Only a number is wanted here: the number of lines of the data that include "protocol".

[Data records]
╔══

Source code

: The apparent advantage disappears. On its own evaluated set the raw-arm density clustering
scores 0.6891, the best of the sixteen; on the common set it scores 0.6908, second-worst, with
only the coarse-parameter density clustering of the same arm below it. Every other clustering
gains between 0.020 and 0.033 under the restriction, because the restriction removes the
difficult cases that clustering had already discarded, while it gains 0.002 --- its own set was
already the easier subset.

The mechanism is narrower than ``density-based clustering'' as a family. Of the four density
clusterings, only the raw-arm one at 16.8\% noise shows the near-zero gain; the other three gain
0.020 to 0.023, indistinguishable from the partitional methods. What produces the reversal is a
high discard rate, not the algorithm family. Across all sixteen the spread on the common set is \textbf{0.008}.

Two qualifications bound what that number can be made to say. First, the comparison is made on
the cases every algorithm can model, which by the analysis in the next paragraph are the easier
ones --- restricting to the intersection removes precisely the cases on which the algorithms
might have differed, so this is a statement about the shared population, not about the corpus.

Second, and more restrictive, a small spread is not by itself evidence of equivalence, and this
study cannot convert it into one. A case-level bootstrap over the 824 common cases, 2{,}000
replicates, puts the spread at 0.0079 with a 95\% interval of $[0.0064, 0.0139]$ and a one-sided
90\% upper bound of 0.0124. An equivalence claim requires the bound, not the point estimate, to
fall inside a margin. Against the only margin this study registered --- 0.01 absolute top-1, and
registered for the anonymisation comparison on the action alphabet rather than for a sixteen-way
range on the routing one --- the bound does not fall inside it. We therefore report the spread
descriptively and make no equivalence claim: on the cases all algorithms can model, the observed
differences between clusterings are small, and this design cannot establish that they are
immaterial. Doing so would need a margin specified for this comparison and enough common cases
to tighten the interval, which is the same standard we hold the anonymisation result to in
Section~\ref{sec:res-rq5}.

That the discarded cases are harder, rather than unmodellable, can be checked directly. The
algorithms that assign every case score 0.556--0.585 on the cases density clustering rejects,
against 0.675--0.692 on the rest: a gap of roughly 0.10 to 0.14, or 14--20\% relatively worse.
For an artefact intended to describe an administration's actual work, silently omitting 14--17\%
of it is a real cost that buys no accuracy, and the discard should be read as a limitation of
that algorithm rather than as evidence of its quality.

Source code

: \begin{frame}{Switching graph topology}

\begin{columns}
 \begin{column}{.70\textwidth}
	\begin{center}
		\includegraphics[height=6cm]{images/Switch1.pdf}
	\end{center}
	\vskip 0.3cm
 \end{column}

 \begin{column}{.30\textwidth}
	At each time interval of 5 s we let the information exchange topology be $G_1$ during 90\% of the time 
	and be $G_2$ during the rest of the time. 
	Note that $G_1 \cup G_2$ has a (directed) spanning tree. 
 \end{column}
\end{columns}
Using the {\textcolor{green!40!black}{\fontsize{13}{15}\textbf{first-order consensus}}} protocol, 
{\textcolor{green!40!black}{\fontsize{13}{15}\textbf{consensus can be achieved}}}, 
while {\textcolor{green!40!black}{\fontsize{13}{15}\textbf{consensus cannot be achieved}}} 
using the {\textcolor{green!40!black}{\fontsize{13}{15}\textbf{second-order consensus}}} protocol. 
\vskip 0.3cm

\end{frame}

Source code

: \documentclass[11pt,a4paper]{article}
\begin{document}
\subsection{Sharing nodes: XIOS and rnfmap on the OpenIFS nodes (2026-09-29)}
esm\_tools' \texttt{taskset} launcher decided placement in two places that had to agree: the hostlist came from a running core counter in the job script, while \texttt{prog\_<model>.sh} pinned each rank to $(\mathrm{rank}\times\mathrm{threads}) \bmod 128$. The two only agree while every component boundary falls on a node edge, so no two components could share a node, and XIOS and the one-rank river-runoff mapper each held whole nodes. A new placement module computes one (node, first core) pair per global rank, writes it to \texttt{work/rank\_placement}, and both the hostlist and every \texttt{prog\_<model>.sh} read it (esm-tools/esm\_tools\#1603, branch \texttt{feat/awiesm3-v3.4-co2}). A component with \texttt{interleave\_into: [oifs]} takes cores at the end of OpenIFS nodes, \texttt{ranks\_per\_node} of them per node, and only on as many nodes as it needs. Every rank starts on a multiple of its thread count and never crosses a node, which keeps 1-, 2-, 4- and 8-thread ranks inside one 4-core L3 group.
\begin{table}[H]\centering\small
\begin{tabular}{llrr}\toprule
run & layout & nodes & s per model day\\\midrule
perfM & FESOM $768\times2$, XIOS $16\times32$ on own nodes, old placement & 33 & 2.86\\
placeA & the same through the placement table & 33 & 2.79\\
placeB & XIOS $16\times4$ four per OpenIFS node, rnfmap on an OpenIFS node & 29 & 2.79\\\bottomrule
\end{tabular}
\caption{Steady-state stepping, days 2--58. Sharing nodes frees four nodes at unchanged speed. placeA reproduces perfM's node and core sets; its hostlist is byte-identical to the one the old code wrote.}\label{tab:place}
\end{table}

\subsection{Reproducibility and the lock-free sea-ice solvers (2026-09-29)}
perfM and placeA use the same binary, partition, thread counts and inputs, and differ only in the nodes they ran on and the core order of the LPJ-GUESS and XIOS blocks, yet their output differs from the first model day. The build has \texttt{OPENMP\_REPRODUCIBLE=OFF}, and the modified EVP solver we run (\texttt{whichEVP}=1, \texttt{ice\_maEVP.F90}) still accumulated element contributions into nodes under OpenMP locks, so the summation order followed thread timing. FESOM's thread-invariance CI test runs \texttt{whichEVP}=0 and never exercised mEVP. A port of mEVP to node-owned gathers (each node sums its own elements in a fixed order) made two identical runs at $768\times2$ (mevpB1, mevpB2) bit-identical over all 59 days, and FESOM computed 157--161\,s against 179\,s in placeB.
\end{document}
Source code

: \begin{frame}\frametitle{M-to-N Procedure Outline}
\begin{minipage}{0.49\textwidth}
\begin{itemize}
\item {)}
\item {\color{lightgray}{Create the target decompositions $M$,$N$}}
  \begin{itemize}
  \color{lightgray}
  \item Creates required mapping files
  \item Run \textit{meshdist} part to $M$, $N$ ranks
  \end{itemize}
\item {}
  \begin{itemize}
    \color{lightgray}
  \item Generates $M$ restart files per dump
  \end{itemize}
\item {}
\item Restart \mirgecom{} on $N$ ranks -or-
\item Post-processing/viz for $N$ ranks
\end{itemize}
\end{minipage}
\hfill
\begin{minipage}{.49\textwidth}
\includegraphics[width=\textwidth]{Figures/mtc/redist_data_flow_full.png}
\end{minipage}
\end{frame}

╚══

■ Exercise result
2